Por el lado del desierto empujan las tribus nómadas, como el viento las dunas. Por todas partes se infiltran estas tribus, con movimientos flexibles, para saquear o en busca de una vida sedentaria, fija y segura. Entre estos nómadas vienen los israelitas y van penetrando las zonas de Palestina por infiltración pacífica y asentamientos estables a lo largo de un par de generaciones. Una vez dentro, se alzan en armas y desbancan la hegemonía de las ciudades-estado.
La figura de Josué
El libro lo presenta como continuador y como imitador de Moisés. Con todo, la distancia entre ambos es incolmable. Josué no promulga leyes en nombre de Dios. Tiene que cumplir órdenes y encargos de Moisés o contenidos en la Ley. Pero, sobre todo, no goza de la misma intimidad con Dios. Al contrario, la figura de Josué es tan apagada como esquemática.
El autor o autores se han preocupado de irlo introduciendo en el relato, como colaborador de Moisés en el Sinaí, en momentos críticos del desierto, para ser nombrado, finalmente, su sucesor.

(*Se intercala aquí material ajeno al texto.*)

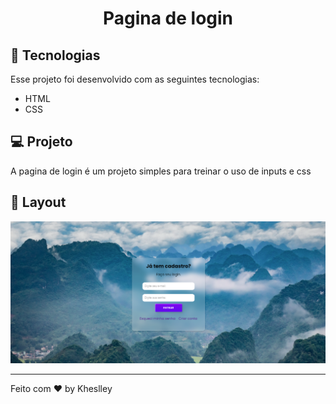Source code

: <h1 align="center"> Pagina de login </h1>



## 🚀 Tecnologias

Esse projeto foi desenvolvido com as seguintes tecnologias:

- HTML 
- CSS


## 💻 Projeto

A pagina de login é um projeto simples para treinar o uso de inputs e css


## 🔖 Layout

![](./assets/Captura_de_tela.png)

---

Feito com ♥ by Kheslley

Fuera del libro llama la atención su ausencia donde esperábamos encontrarlo: ni él ni sus hazañas se enumeran en los recuentos clásicos de 1 Sm 12; Sal 78; 105; 106. Tampoco figura en textos que se refieren a la ocupación de la tierra: Sal 44; 68; 80.
Mensaje religioso
El libro de Josué presenta un grave problema ético para el lector de hoy. ¿Cómo se justifica la invasión de territorios ajenos, la conquista por la fuerza, la matanza de reyes, gente inocente y poblaciones enteras, que el narrador parece conmemorar con gozo exultante?
Es probable que no haya existido tal conquista violenta ni tales matanzas colectivas, sino que los israelitas se hayan infiltrado pacíficamente y defendido, quizás excesivamente, cuando atacados. Si los hechos fueron más pacíficos que violentos, ¿por qué contarlos de esta manera? ¿Por qué aureolar a Josué con un cerco de sangre inocente? Por si fuera poco, todo es atribuido a Dios, que da las órdenes y asiste a la ejecución.
¿En qué sentido es Dios un Dios liberador? Hay un territorio pacíficamente habitado y cultivado por los cananeos: ¿con qué derecho se apoderan de él los israelitas, desalojando a sus dueños por la fuerza? La respuesta del libro es que Dios se lo entrega. Lo cual hace aún más difícil la lectura.
La lectura de este libro y de otros episodios parecidos del Antiguo Testamento deja colgando estas preguntas. Pero, ni este relato de la conquista ni la historia Deuteronómica son la última palabra. Por encima del «Yehoshuá» (Josué) de este libro, está el «Yehoshuá» (Jesús) de Nazaret, que Dios pronuncia y es la primera y última palabra de toda la historia.
El pueblo de Israel es escogido por Dios en el estadio de barbarie cultural en que se encuentra y conducido a un proceso de maduración, dejando actuar la dialéctica de la historia. Acepta, aunque no justifica, la ejecución humana torpe de un designio superior. Y éste es el mensaje del libro: por encima de Moisés y de Josué, garantizando la continuidad de mando y empresa, se alza el protagonismo de Dios. La tierra es promesa de Dios, es decir, ya era palabra antes de ser hecho, y será hecho en virtud de aquella palabra. Jesús de Nazaret ha dado toda su dimensión a esta palabra-promesa de Dios con respecto a la tierra: es de todos, para ser compartida por todos en la paz y solidaridad que produce un amor sin fronteras.